Re: P=e^-λ((λ^2)/2+λ+1)
- From: "David Park" <djmpark@xxxxxxxxxxx>
- Date: Mon, 7 Jul 2008 11:27:06 -0400
I hope I have your precedence correct. With Mathematica
Define the lambda function so we can look at it:
f[\[Lambda]_] := Exp[-\[Lambda] (\[Lambda]^2/2 + \[Lambda] + 1)]
Plot it:
Plot[f[\[Lambda]], {\[Lambda], 0, 5}, PlotRange -> {0, 1}]
We might try numerical root finding, but t Mathematica will find the three roots with Solve and we can extract the real one.
sol = Part[Solve[f[\[Lambda]] == p, \[Lambda]], 1, 1] // Quiet
\[Lambda] ->
1/3 (-2 -
2/(10 - 27 Log[p] + 3 Sqrt[3] Sqrt[4 - 20 Log[p] + 27 Log[p]^2])^(
1/3) + (10 - 27 Log[p] +
3 Sqrt[3] Sqrt[4 - 20 Log[p] + 27 Log[p]^2])^(1/3))
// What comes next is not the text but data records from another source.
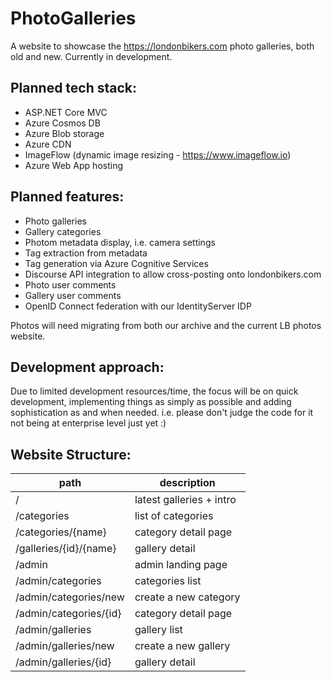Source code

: # PhotoGalleries

A website to showcase the https://londonbikers.com photo galleries, both old and new. Currently in development.

## Planned tech stack:

* ASP.NET Core MVC
* Azure Cosmos DB
* Azure Blob storage
* Azure CDN
* ImageFlow (dynamic image resizing - https://www.imageflow.io)
* Azure Web App hosting

## Planned features:

* Photo galleries
* Gallery categories
* Photom metadata display, i.e. camera settings
* Tag extraction from metadata
* Tag generation via Azure Cognitive Services
* Discourse API integration to allow cross-posting onto londonbikers.com
* Photo user comments
* Gallery user comments
* OpenID Connect federation with our IdentityServer IDP

Photos will need migrating from both our archive and the current LB photos website.

## Development approach:

Due to limited development resources/time, the focus will be on quick development, implementing things as simply as possible and adding sophistication as and when needed. i.e. please don't judge the code for it not being at enterprise level just yet :)

## Website Structure:

| path | description |
|---|---|
|/|latest galleries + intro|
|/categories|list of categories|
|/categories/{name}|category detail page|
|/galleries/{id}/{name}|gallery detail|
|/admin|admin landing page|
|/admin/categories|categories list|
|/admin/categories/new|create a new category|
|/admin/categories/{id}|category detail page|
|/admin/galleries|gallery list|
|/admin/galleries/new|create a new gallery|
|/admin/galleries/{id}|gallery detail|
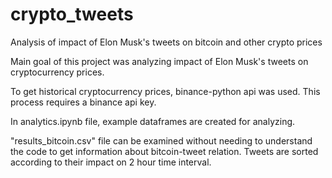 # crypto_tweets
Analysis of impact of Elon Musk's tweets on bitcoin and other crypto prices

Main goal of this project was analyzing impact of Elon Musk's tweets on cryptocurrency prices.

To get historical cryptocurrency prices, binance-python api was used. This process requires a binance api key.

In analytics.ipynb file, example dataframes are created for analyzing.

"results_bitcoin.csv" file can be examined without needing to understand the code to get information about bitcoin-tweet relation. Tweets are sorted according to their impact on 2 hour time interval.
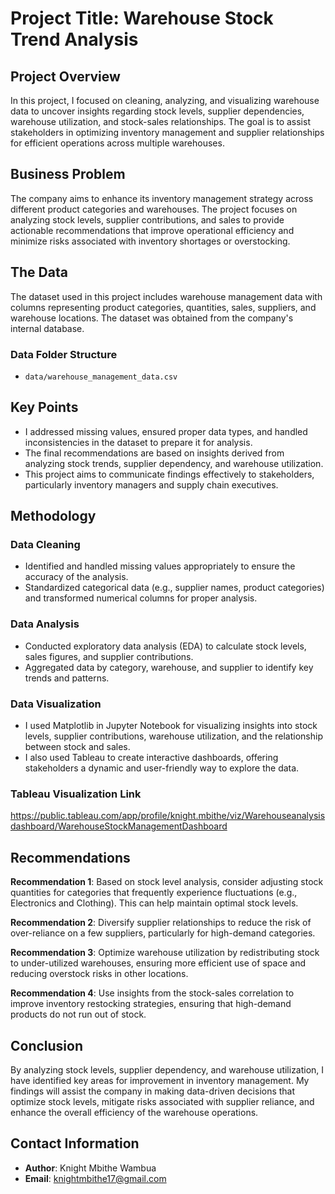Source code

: # Project Title: Warehouse Stock Trend Analysis

## Project Overview
In this project, I focused on cleaning, analyzing, and visualizing warehouse data to uncover insights regarding stock levels, supplier dependencies, warehouse utilization, and stock-sales relationships. The goal is to assist stakeholders in optimizing inventory management and supplier relationships for efficient operations across multiple warehouses.

## Business Problem
The company aims to enhance its inventory management strategy across different product categories and warehouses. The project focuses on analyzing stock levels, supplier contributions, and sales to provide actionable recommendations that improve operational efficiency and minimize risks associated with inventory shortages or overstocking.

## The Data
The dataset used in this project includes warehouse management data with columns representing product categories, quantities, sales, suppliers, and warehouse locations. The dataset was obtained from the company's internal database.
### Data Folder Structure
- `data/warehouse_management_data.csv`

## Key Points
- I addressed missing values, ensured proper data types, and handled inconsistencies in the dataset to prepare it for analysis.
- The final recommendations are based on insights derived from analyzing stock trends, supplier dependency, and warehouse utilization.
- This project aims to communicate findings effectively to stakeholders, particularly inventory managers and supply chain executives.

## Methodology

### Data Cleaning
- Identified and handled missing values appropriately to ensure the accuracy of the analysis.
- Standardized categorical data (e.g., supplier names, product categories) and transformed numerical columns for proper analysis.
  
### Data Analysis
- Conducted exploratory data analysis (EDA) to calculate stock levels, sales figures, and supplier contributions.
- Aggregated data by category, warehouse, and supplier to identify key trends and patterns.

### Data Visualization
- I used Matplotlib in Jupyter Notebook for visualizing insights into stock levels, supplier contributions, warehouse utilization, and the relationship between stock and sales.
- I also used Tableau to create interactive dashboards, offering stakeholders a dynamic and user-friendly way to explore the data.

### Tableau Visualization Link
https://public.tableau.com/app/profile/knight.mbithe/viz/Warehouseanalysisdashboard/WarehouseStockManagementDashboard
## Recommendations
**Recommendation 1**: Based on stock level analysis, consider adjusting stock quantities for categories that frequently experience fluctuations (e.g., Electronics and Clothing). This can help maintain optimal stock levels.

**Recommendation 2**: Diversify supplier relationships to reduce the risk of over-reliance on a few suppliers, particularly for high-demand categories.

**Recommendation 3**: Optimize warehouse utilization by redistributing stock to under-utilized warehouses, ensuring more efficient use of space and reducing overstock risks in other locations.

**Recommendation 4**: Use insights from the stock-sales correlation to improve inventory restocking strategies, ensuring that high-demand products do not run out of stock.

## Conclusion
By analyzing stock levels, supplier dependency, and warehouse utilization, I have identified key areas for improvement in inventory management. My findings will assist the company in making data-driven decisions that optimize stock levels, mitigate risks associated with supplier reliance, and enhance the overall efficiency of the warehouse operations.

## Contact Information
- **Author**: Knight Mbithe Wambua
- **Email**: knightmbithe17@gmail.com
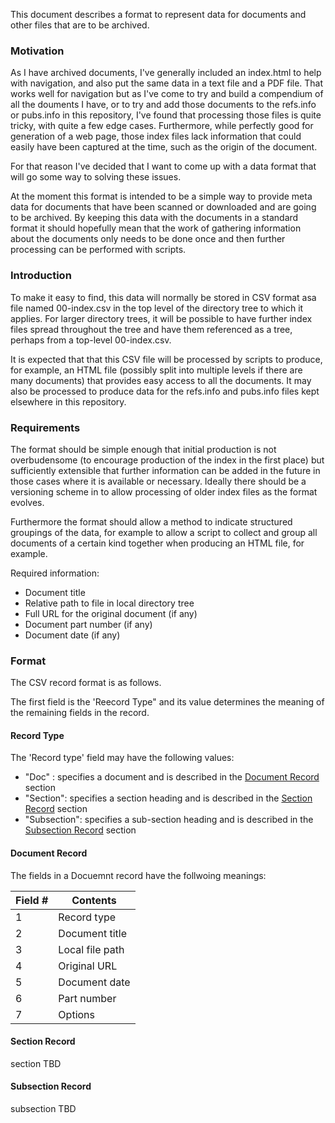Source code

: This document describes a format to represent data for documents and other files that are to be archived.

### Motivation

As I have archived documents, I've generally included an index.html to help with navigation, and also put the same data in a text file and a PDF file. That works well for navigation but as I've come to try and build a compendium of all the douments I have, or to try and add those documents to the refs.info or pubs.info in this repository, I've found that processing those files is quite tricky, with quite a few edge cases. Furthermore, while perfectly good for generation of a web page, those index files lack information that could easily have been captured at the time, such as the origin of the document.

For that reason I've decided that I want to come up with a data format that will go some way to solving these issues.

At the moment this format is intended to be a simple way to provide meta data for documents that have been scanned or downloaded and are going to be archived. By keeping this data with the documents in a standard format it should hopefully mean that the work of gathering information about the documents only needs to be done once and then further processing can be performed with scripts.

### Introduction

To make it easy to find, this data will normally be stored in CSV format asa file named 00-index.csv in the top level of the directory tree to which it applies. For larger directory trees, it will be possible to have further index files spread throughout the tree and have them referenced as a tree, perhaps from a top-level 00-index.csv.

It is expected that that this CSV file will be processed by scripts to produce, for example, an HTML file (possibly split into multiple levels if there are many documents) that provides easy access to all the documents. It may also be processed to produce data for the refs.info and pubs.info files kept elsewhere in this repository.

### Requirements

The format should be simple enough that initial production is not overbudensome (to encourage production of the index in the first place) but sufficiently extensible that further information can be added in the future in those cases where it is available or necessary. Ideally there should be a versioning scheme in to allow processing of older index files as the format evolves.

Furthermore the format should allow a method to indicate structured groupings of the data, for example to allow a script to collect and group all documents of a certain kind together when producing an HTML file, for example.

Required information:

* Document title
* Relative path to file in local directory tree
* Full URL for the original document (if any)
* Document part number (if any)
* Document date (if any)


### Format

The CSV record format is as follows.

The first field is the 'Reecord Type" and its value determines the meaning of the remaining fields in the record.

#### Record Type

The 'Record type' field may have the following values:

* "Doc" : specifies a document and is described in the [Document Record](#document-record) section
* "Section": specifies a section heading and is described in the  [Section Record](#section-record) section
* "Subsection": specifies a sub-section heading and is described in the [Subsection Record](#subsection-record) section

#### Document Record

The fields in a Docuemnt record have the follwoing meanings:

| Field #  | Contents           |
|----------|--------------------|
|       1  | Record type        |
|       2  | Document title     |
|       3  | Local file path    |
|       4  | Original URL       |
|       5  | Document date      |
|       6  | Part number        |
|       7  | Options            |



#### Section Record

section TBD

#### Subsection Record

subsection TBD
Checking visually for a value of p:
sol /. p -> .5
\[Lambda] -> 0.447766
which looks about right on the plot.
--
David Park
djmpark@xxxxxxxxxxx
http://home.comcast.net/~djmpark/
<davidhaslam100@xxxxxxxxxxxxxx> wrote in message news:74532254-ad81-4fb7-b1d0-c65c959291e7@xxxxxxxxxxxxxxxxxxxxxxxxxxxxxx
Hi,
Can anyone explain how I might solve the above equation for λ? This
relates to the probability of a soccer match ending under 2.5 goals
(given an average expected amount of goals (λ). I'm stuck.
Thanks, David
.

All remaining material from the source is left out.